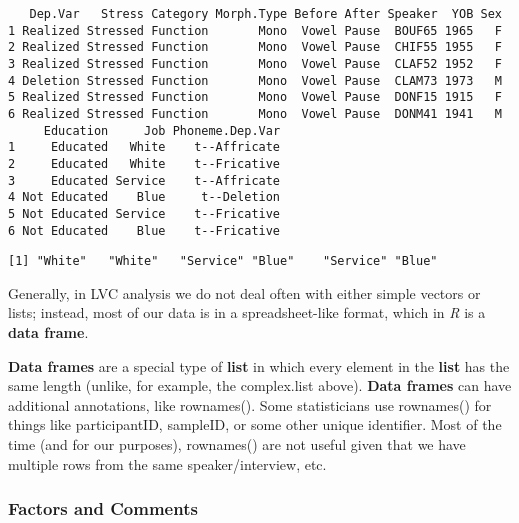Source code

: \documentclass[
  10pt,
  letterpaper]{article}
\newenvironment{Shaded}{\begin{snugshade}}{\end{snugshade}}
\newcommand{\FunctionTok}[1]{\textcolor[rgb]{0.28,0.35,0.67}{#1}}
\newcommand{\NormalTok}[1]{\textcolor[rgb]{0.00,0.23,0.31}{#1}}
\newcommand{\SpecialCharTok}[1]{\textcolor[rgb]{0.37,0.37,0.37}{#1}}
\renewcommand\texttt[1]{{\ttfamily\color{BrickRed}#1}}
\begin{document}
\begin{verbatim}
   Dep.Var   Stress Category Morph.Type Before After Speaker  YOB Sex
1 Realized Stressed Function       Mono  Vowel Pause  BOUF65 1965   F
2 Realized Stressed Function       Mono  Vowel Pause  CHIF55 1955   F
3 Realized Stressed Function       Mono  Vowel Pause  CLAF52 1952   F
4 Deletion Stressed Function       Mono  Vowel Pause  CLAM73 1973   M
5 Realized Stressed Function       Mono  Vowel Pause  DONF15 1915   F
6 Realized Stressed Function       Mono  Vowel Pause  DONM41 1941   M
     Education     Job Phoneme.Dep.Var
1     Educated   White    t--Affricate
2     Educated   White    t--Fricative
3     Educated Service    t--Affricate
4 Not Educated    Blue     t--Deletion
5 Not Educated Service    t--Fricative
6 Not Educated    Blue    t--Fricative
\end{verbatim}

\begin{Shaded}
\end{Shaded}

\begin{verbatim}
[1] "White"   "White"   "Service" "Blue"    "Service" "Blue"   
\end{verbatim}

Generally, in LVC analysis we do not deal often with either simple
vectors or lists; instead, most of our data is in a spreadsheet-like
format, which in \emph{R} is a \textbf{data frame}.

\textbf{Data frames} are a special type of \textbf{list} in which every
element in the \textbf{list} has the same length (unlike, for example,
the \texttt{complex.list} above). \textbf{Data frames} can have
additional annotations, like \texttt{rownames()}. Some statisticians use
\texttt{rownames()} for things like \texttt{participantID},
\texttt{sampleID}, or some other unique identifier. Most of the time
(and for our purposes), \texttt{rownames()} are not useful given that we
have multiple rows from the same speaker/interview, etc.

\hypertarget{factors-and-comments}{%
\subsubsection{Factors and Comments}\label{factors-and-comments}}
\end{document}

━━━━━━━━━━

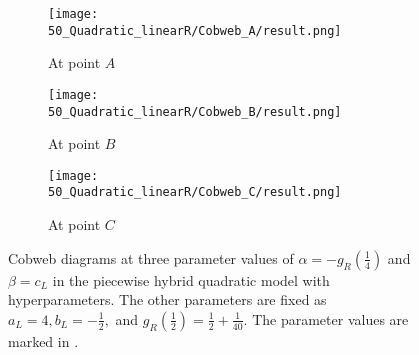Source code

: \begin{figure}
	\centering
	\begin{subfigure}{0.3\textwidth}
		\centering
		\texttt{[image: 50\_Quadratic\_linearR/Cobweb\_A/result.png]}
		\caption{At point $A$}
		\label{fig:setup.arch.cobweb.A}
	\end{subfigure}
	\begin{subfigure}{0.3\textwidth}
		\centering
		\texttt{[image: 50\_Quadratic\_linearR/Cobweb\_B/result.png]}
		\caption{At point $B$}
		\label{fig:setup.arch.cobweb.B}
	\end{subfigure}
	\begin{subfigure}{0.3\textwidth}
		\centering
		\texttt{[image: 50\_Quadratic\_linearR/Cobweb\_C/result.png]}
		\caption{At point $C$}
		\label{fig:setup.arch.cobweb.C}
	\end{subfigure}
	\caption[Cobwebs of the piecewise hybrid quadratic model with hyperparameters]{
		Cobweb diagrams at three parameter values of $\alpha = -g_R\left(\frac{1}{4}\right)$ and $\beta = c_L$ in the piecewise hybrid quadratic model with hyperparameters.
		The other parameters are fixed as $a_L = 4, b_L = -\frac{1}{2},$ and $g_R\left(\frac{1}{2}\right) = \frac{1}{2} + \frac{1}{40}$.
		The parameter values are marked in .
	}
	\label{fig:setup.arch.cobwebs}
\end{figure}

━━━━━━━━━━

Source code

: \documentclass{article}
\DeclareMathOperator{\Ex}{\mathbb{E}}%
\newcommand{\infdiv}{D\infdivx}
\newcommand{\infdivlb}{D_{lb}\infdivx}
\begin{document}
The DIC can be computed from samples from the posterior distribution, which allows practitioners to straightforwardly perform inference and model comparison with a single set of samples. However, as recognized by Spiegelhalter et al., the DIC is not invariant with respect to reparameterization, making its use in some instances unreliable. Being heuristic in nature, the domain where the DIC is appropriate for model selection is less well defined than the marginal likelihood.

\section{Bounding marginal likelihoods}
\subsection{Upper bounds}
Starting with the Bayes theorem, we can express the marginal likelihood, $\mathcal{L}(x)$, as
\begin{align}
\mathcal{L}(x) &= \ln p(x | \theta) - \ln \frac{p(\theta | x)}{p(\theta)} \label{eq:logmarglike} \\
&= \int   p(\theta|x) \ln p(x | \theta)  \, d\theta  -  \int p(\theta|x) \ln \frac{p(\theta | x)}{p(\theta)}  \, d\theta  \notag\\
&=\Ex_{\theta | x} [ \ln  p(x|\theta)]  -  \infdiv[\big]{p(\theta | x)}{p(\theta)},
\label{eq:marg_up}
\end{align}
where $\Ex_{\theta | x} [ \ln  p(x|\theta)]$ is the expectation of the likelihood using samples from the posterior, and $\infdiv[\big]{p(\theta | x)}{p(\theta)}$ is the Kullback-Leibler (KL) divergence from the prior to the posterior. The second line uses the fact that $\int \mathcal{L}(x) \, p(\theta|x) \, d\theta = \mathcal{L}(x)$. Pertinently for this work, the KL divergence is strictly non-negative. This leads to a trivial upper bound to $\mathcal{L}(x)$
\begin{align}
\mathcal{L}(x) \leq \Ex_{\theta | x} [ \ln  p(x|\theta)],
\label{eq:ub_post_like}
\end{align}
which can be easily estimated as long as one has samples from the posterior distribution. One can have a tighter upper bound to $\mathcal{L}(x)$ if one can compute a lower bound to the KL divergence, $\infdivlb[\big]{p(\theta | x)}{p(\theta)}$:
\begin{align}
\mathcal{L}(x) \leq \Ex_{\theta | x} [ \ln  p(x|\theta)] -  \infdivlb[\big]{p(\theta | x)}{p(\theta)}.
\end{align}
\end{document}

━━━━━━━━━━

* _What to do_
Every line holding the word "frames" should be copied out of the records above.

* _Output_
\textbf{Data frames} are a special type of \textbf{list} in which every
the \texttt{complex.list} above). \textbf{Data frames} can have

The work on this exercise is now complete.